Once the line containing "Because teams are" is found in the entries below, restate it and each following line word for word, stopping after the line containing "creative new behaviors.".

[Data under study]:
- - -

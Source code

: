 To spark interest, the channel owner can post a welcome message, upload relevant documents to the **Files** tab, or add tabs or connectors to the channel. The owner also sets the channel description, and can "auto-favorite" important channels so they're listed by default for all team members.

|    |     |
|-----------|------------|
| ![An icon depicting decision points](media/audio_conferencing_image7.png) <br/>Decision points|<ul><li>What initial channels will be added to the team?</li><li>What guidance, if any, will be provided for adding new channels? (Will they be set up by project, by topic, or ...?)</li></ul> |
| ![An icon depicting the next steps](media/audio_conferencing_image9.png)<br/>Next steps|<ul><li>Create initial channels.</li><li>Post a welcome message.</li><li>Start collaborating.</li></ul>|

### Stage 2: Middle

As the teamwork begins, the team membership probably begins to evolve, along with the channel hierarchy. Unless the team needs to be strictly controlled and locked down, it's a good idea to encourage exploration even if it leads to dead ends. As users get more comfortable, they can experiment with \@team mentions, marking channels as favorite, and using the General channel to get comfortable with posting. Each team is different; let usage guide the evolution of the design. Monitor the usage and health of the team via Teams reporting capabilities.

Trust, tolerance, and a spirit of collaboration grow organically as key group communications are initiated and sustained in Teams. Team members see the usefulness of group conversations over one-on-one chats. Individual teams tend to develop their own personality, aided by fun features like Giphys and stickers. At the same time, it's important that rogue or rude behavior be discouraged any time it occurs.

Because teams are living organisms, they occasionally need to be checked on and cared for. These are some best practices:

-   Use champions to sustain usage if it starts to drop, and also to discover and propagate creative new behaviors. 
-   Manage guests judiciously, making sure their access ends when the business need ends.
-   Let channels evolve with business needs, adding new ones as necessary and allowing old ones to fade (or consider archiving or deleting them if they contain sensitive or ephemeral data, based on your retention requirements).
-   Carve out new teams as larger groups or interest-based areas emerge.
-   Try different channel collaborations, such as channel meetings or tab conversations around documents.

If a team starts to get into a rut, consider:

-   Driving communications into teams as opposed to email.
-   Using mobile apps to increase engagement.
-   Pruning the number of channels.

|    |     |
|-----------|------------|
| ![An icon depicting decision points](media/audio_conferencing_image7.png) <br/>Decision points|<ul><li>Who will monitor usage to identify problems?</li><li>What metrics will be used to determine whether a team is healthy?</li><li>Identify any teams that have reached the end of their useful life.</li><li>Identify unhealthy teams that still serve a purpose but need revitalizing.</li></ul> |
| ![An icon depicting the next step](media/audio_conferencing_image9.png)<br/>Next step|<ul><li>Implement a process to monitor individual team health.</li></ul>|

- - -

[Answer box]:
Because teams are living organisms, they occasionally need to be checked on and cared for. These are some best practices:

-   Use champions to sustain usage if it starts to drop, and also to discover and propagate creative new behaviors. 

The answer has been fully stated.